Identify and Weigh Criteria
The possible justifications that could affect the decision to close the satellite branch are profitability and the ability to respond to upcoming environmental regulation changes in the state of Oregon. The current facility cannot meet newly established regulations established by current laws. The cost to modernize could exceed $250,000. This branch has failed to show a profit during the five years of operation.

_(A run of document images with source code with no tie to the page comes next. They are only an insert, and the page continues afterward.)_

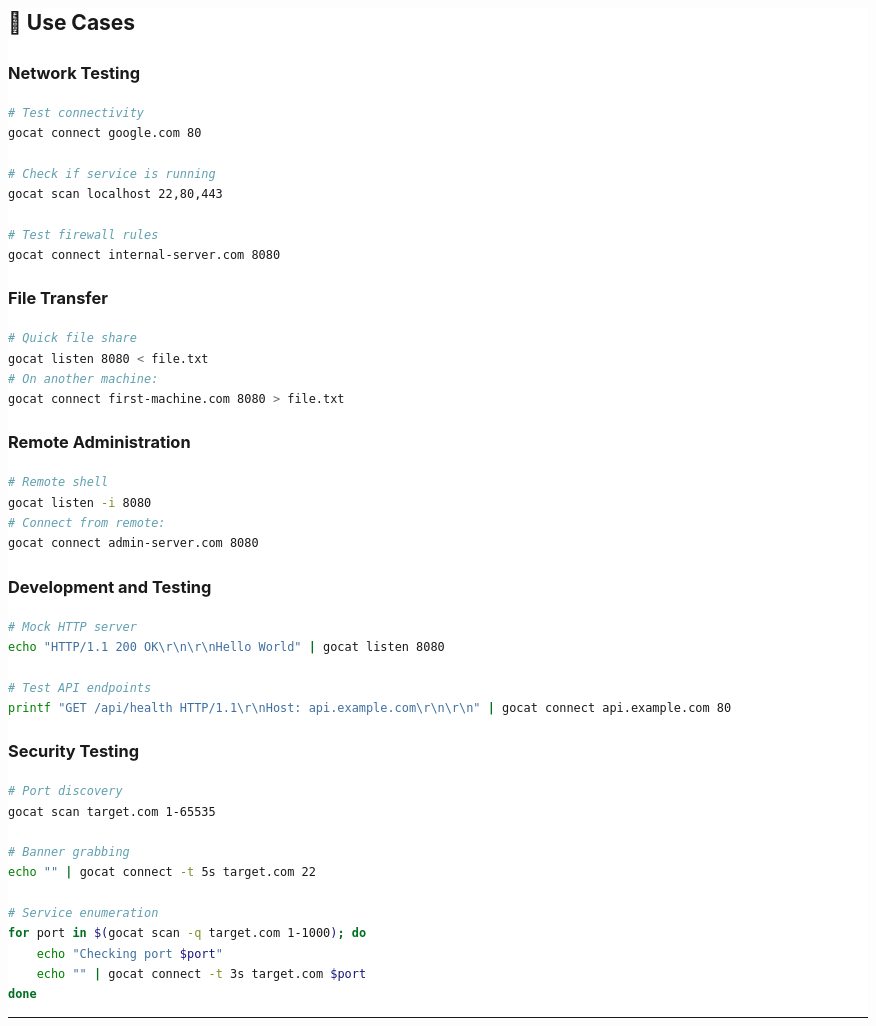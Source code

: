## 🎯 Use Cases

### Network Testing

```bash
# Test connectivity
gocat connect google.com 80

# Check if service is running
gocat scan localhost 22,80,443

# Test firewall rules
gocat connect internal-server.com 8080
```

### File Transfer

```bash
# Quick file share
gocat listen 8080 < file.txt
# On another machine:
gocat connect first-machine.com 8080 > file.txt
```

### Remote Administration

```bash
# Remote shell
gocat listen -i 8080
# Connect from remote:
gocat connect admin-server.com 8080
```

### Development and Testing

```bash
# Mock HTTP server
echo "HTTP/1.1 200 OK\r\n\r\nHello World" | gocat listen 8080

# Test API endpoints
printf "GET /api/health HTTP/1.1\r\nHost: api.example.com\r\n\r\n" | gocat connect api.example.com 80
```

### Security Testing

```bash
# Port discovery
gocat scan target.com 1-65535

# Banner grabbing
echo "" | gocat connect -t 5s target.com 22

# Service enumeration
for port in $(gocat scan -q target.com 1-1000); do
    echo "Checking port $port"
    echo "" | gocat connect -t 3s target.com $port
done
```

---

Generating and Rating Alternatives
In order to make decisions, various alternatives must identified and the probable outcome of the alternative must be forecasted. The possible courses of action to solve the problem involve shutting down the factory or investing in the modernization of the current facility. By measuring how well each alternative will achieve the defined criteria, a decision can be reached. Since the factory has failed to show a profit and the costs of upgrading the facility are so high, the probability of success is poor.
Course of Action
After full consideration of the options is complete, the alternative with the highest value should be selected. Therefore, the Oregon factory should be shut down because it cannot meet environmental regulations without putting a severe financial strain on the overall operation of the company.
Evaluate Decision
Learning from the decision-making experience is an important part of this model. If a decision is not evaluated, and it is not a sound one, the same undesirable decision will be made in the future. In the instance of Hallidie Machinery Company, the decision to close the satellite operation was a wise one, eventually the whole company had to shut down due to regulations becoming even stricter and a declining economy.
Conclusion
This paper has emphasized aspects of the rational decision-making model. It is relevant in certain situations, but not in others. This model is a well established and efficient method that reduces the chance for subjectivity by determining the preferred criteria, assigning weights and totaling the weights, so the criterion with the highest weight is usually the recommended decision. Managers must be decision makers and problem solvers. To deal effectively with the problems associated with decision-making, decision-making models are necessary.
References
Dessler, G. (2001). Management: Leading people and
organizations in the 21st century (2nd ed.) [University of
Phoenix Special Edition Series.] Upper Saddle River, NJ:
Prentice Hall, p. 115.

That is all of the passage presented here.